Data for analysis START
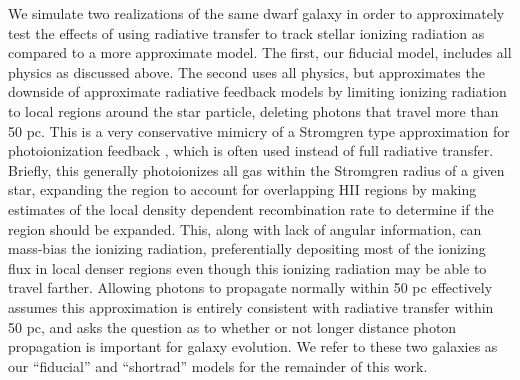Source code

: \documentclass[twocolumn]{aastex61}
\begin{document}
We simulate two realizations of the same dwarf galaxy in order to approximately test the effects of using radiative transfer to track stellar ionizing radiation as compared to a more approximate model. The first, our fiducial model, includes all physics as discussed above. The second uses all physics, but approximates the downside of approximate radiative feedback models by limiting ionizing radiation to local regions around the star particle, deleting photons that travel more than 50 pc. This is a very conservative mimicry of a Stromgren type approximation for photoionization feedback \citep[e.g.][]{Hopkins2012,Hu2017}, which is often used instead of full radiative transfer. Briefly, this generally photoionizes all gas within the Stromgren radius of a given star, expanding the region to account for overlapping HII regions by making estimates of the local density dependent recombination rate to determine if the region should be expanded. This, along with lack of angular information, can mass-bias the ionizing radiation, preferentially depositing most of the ionizing flux in local denser regions even though this ionizing radiation may be able to travel farther. Allowing photons to propagate normally within 50 pc effectively assumes this approximation is entirely consistent with radiative transfer within 50 pc, and asks the question as to whether or not longer distance photon propagation is important for galaxy evolution. We refer to these two galaxies as our ``fiducial'' and ``shortrad'' models for the remainder of this work.

\end{document}
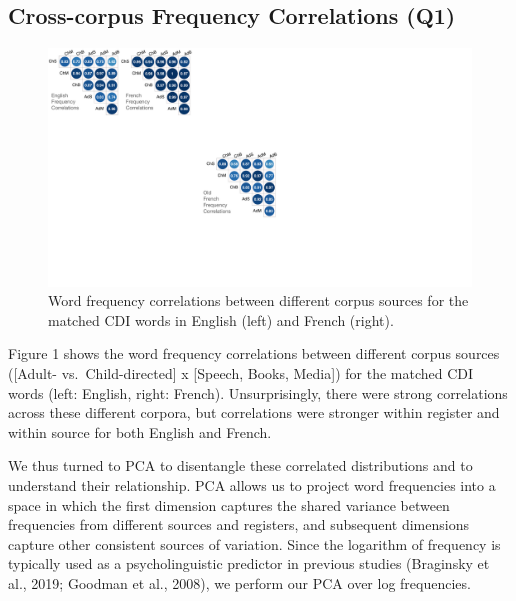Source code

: \documentclass[10pt, letterpaper]{article}
\newenvironment{CodeChunk}{}{}
\begin{document}
\hypertarget{cross-corpus-frequency-correlations-q1}{%
\subsection{Cross-corpus Frequency Correlations
(Q1)}\label{cross-corpus-frequency-correlations-q1}}

\begin{CodeChunk}
\begin{figure}[t]

{\centering \includegraphics[width=\linewidth]{figs/corpus_freq_cors_hor} 

}

\caption[Word frequency correlations between different corpus sources for the matched CDI words in English (left) and French (right)]{Word frequency correlations between different corpus sources for the matched CDI words in English (left) and French (right).}\label{fig:fig1}
\end{figure}
\end{CodeChunk}

Figure 1 shows the word frequency correlations between different corpus
sources ({[}Adult- vs.~Child-directed{]} x {[}Speech, Books, Media{]})
for the matched CDI words (left: English, right: French).
Unsurprisingly, there were strong correlations across these different
corpora, but correlations were stronger within register and within
source for both English and French.

We thus turned to PCA to disentangle these correlated distributions and
to understand their relationship. PCA allows us to project word
frequencies into a space in which the first dimension captures the
shared variance between frequencies from different sources and
registers, and subsequent dimensions capture other consistent sources of
variation. Since the logarithm of frequency is typically used as a
psycholinguistic predictor in previous studies (Braginsky et al., 2019;
Goodman et al., 2008), we perform our PCA over log frequencies.
\end{document}
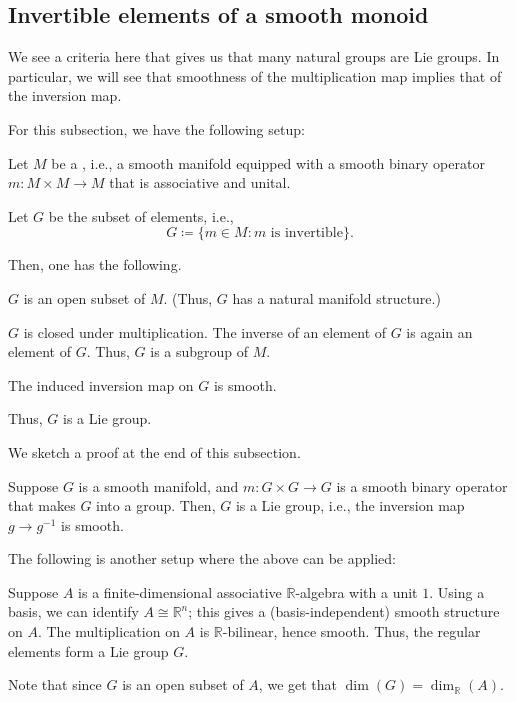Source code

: \documentclass[12pt]{article}
\begin{document}
\subsection{Invertible elements of a smooth monoid}

We see a criteria here that gives us that many natural groups are Lie groups.
In particular, we will see that smoothness of the multiplication map implies that of the inversion map.

For this subsection, we have the following setup:

\begin{tcolorbox}
	Let $M$ be a , i.e., a smooth manifold equipped with a smooth binary operator $m \colon M \times M \to M$ that is associative and unital.

	Let $G$ be the subset of  elements, i.e.,
	\begin{equation*} 
		G \coloneqq \{m \in M : m \text{ is invertible}\}.
	\end{equation*}
\end{tcolorbox}

Then, one has the following.

\begin{thm} \label{thm:lie-monoid-invertible-subgroup}
	$G$ is an open subset of $M$. (Thus, $G$ has a natural manifold structure.)

	$G$ is closed under multiplication. The inverse of an element of $G$ is again an element of $G$. 
	Thus, $G$ is a subgroup of $M$.

	The induced inversion map on $G$ is smooth. 

	Thus, $G$ is a Lie group.
\end{thm}
We sketch a proof at the end of this subsection.

\begin{cor} \label{cor:inversion-automatically-smooth}
	Suppose $G$ is a smooth manifold, and $m \colon G \times G \to G$ is a smooth binary operator that makes $G$ into a group. \newline
	Then, $G$ is a Lie group, i.e., the inversion map $g \to g^{-1}$ is smooth.
\end{cor}

The following is another setup where the above can be applied:

\begin{rem}
	Suppose $A$ is a finite-dimensional associative $\mathbb{R}$-algebra with a unit $1$. 
	Using a basis, we can identify $A \cong \mathbb{R}^{n}$; this gives a (basis-independent) smooth structure on $A$. 
	The multiplication on $A$ is $\mathbb{R}$-bilinear, hence smooth. Thus, the regular elements form a Lie group $G$.

	Note that since $G$ is an open subset of $A$, we get that $\dim(G) = \dim_{\mathbb{R}}(A)$.
\end{rem}
\end{document}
Data for analysis END
Description of the task
Each line of the records that contains the string "natural" must be copied.

Solved problem
We see a criteria here that gives us that many natural groups are Lie groups.
	$G$ is an open subset of $M$. (Thus, $G$ has a natural manifold structure.)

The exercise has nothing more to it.